**Problem to work on:**
From the data below, repeat exactly the lines from the line with "Automated with Netlify.com" to the line with "A regular PNG", both included.

**Provided records:**
= Beginning of Section =

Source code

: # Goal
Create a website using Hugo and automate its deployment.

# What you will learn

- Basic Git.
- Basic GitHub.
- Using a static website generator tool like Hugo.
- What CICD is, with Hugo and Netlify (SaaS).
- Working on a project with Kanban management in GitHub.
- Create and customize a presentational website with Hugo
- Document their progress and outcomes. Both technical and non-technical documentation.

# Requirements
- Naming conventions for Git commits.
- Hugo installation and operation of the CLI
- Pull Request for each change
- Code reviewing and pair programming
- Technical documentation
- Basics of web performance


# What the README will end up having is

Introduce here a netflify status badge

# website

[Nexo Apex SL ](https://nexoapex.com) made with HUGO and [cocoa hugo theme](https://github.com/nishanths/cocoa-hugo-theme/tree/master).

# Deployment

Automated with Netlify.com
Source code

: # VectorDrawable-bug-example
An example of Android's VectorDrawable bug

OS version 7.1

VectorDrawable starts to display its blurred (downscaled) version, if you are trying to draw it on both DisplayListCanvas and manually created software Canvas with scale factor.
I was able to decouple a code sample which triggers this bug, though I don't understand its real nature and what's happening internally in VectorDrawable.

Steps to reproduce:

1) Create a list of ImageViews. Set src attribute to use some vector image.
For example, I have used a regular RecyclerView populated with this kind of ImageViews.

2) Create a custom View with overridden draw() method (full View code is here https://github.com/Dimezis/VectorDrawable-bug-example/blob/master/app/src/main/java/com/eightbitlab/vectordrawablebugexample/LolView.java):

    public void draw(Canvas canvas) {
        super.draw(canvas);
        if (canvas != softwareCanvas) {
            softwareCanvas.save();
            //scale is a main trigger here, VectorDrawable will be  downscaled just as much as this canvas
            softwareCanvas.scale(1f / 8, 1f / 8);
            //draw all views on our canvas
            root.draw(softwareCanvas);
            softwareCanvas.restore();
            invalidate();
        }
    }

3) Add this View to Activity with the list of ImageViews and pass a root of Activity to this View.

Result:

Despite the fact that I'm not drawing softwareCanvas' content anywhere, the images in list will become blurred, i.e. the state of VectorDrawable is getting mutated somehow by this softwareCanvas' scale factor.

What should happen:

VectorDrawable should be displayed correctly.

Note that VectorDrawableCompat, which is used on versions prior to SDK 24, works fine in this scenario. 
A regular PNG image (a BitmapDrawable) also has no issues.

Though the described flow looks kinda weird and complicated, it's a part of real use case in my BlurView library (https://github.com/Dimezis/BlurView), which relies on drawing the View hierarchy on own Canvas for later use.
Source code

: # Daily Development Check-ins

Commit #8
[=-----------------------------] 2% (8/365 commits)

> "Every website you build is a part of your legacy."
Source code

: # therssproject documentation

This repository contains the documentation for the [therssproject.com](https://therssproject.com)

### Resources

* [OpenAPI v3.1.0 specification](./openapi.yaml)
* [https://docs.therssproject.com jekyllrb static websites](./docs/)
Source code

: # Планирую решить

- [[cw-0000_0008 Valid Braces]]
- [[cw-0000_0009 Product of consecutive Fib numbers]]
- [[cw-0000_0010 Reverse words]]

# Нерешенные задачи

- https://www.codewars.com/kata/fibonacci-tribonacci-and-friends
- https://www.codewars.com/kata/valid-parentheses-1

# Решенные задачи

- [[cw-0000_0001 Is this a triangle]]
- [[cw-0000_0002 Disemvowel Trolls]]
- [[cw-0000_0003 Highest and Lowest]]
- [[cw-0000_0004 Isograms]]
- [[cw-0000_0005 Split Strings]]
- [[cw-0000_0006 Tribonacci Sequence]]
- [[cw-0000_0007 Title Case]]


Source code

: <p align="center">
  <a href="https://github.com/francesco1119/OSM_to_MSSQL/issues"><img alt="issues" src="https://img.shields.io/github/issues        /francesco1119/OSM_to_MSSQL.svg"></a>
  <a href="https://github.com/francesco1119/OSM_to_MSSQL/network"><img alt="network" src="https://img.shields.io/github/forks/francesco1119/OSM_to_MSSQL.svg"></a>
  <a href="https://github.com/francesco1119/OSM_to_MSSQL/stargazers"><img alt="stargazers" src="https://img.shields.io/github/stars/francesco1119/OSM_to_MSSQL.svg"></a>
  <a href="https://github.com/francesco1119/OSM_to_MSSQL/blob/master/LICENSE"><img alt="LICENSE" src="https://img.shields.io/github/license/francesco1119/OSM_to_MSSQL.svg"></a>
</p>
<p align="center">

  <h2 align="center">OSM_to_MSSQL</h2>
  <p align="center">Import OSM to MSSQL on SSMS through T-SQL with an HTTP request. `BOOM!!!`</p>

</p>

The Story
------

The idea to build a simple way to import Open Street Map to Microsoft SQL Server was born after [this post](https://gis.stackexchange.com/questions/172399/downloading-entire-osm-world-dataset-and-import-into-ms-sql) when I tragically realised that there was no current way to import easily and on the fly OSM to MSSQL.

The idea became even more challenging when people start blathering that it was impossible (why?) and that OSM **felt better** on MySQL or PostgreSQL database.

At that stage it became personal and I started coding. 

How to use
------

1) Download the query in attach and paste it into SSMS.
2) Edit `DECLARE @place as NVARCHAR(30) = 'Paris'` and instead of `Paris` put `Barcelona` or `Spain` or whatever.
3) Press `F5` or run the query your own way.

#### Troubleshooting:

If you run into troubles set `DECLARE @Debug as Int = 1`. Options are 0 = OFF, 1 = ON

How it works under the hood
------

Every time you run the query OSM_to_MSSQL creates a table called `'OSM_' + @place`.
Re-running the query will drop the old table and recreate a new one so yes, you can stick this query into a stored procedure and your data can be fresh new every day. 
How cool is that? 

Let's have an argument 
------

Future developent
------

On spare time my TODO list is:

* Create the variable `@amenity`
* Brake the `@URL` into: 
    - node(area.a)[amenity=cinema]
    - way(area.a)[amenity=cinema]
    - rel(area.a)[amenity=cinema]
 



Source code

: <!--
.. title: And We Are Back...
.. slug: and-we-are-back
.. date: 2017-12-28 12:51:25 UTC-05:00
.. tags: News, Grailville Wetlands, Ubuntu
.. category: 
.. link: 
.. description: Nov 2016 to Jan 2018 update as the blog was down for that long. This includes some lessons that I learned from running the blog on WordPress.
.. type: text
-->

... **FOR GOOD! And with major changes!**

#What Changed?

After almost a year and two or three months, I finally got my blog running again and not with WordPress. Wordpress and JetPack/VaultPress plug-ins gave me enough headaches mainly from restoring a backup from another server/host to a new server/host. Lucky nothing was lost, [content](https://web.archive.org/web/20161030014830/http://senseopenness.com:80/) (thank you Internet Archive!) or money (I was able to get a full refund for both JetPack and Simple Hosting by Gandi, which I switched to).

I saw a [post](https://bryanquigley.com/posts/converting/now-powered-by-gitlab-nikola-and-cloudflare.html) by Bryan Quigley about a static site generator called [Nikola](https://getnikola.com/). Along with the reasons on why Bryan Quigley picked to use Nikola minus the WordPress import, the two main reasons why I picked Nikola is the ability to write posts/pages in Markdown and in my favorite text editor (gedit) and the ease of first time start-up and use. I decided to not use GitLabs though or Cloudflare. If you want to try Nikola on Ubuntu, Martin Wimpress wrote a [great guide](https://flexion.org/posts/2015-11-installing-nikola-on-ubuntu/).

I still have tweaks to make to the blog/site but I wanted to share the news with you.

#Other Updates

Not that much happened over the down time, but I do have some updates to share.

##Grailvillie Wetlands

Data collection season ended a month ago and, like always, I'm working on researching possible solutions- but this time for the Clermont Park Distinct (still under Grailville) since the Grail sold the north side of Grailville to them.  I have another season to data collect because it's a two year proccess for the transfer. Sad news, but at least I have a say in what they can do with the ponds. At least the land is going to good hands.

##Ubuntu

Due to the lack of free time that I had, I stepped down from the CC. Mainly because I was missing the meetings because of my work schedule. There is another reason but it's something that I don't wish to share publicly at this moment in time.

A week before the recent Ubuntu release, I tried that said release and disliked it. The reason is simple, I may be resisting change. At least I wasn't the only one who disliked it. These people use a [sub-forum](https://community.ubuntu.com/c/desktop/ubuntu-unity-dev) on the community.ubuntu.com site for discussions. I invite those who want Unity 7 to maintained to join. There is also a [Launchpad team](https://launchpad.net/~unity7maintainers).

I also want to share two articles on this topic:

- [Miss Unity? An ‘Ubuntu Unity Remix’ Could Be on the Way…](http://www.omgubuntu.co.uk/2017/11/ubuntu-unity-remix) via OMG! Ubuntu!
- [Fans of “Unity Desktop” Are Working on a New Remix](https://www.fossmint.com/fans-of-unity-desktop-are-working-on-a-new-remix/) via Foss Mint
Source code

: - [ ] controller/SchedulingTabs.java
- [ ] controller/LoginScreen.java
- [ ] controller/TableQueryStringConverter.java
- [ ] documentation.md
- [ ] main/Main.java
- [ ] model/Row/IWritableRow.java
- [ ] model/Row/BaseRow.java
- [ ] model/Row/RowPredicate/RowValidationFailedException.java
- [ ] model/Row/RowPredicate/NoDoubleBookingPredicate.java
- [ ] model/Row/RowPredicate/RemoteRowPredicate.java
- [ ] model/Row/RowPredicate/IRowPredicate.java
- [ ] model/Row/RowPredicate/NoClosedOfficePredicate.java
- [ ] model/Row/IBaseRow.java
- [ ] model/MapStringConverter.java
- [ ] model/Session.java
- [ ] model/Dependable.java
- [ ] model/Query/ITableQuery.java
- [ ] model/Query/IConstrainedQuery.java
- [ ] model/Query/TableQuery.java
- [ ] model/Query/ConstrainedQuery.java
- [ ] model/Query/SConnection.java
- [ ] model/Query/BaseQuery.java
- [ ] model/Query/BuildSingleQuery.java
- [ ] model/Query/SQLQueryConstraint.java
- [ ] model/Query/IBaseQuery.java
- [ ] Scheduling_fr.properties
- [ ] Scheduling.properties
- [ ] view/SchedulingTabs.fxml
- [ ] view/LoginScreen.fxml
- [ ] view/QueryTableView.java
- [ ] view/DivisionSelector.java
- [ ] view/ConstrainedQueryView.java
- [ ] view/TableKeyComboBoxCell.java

= End of Section =

**Solution to the exercise:**
Automated with Netlify.com
Source code

: # VectorDrawable-bug-example
An example of Android's VectorDrawable bug

OS version 7.1

VectorDrawable starts to display its blurred (downscaled) version, if you are trying to draw it on both DisplayListCanvas and manually created software Canvas with scale factor.
I was able to decouple a code sample which triggers this bug, though I don't understand its real nature and what's happening internally in VectorDrawable.

Steps to reproduce:

1) Create a list of ImageViews. Set src attribute to use some vector image.
For example, I have used a regular RecyclerView populated with this kind of ImageViews.

2) Create a custom View with overridden draw() method (full View code is here https://github.com/Dimezis/VectorDrawable-bug-example/blob/master/app/src/main/java/com/eightbitlab/vectordrawablebugexample/LolView.java):

    public void draw(Canvas canvas) {
        super.draw(canvas);
        if (canvas != softwareCanvas) {
            softwareCanvas.save();
            //scale is a main trigger here, VectorDrawable will be  downscaled just as much as this canvas
            softwareCanvas.scale(1f / 8, 1f / 8);
            //draw all views on our canvas
            root.draw(softwareCanvas);
            softwareCanvas.restore();
            invalidate();
        }
    }

3) Add this View to Activity with the list of ImageViews and pass a root of Activity to this View.

Result:

Despite the fact that I'm not drawing softwareCanvas' content anywhere, the images in list will become blurred, i.e. the state of VectorDrawable is getting mutated somehow by this softwareCanvas' scale factor.

What should happen:

VectorDrawable should be displayed correctly.

Note that VectorDrawableCompat, which is used on versions prior to SDK 24, works fine in this scenario. 
A regular PNG image (a BitmapDrawable) also has no issues.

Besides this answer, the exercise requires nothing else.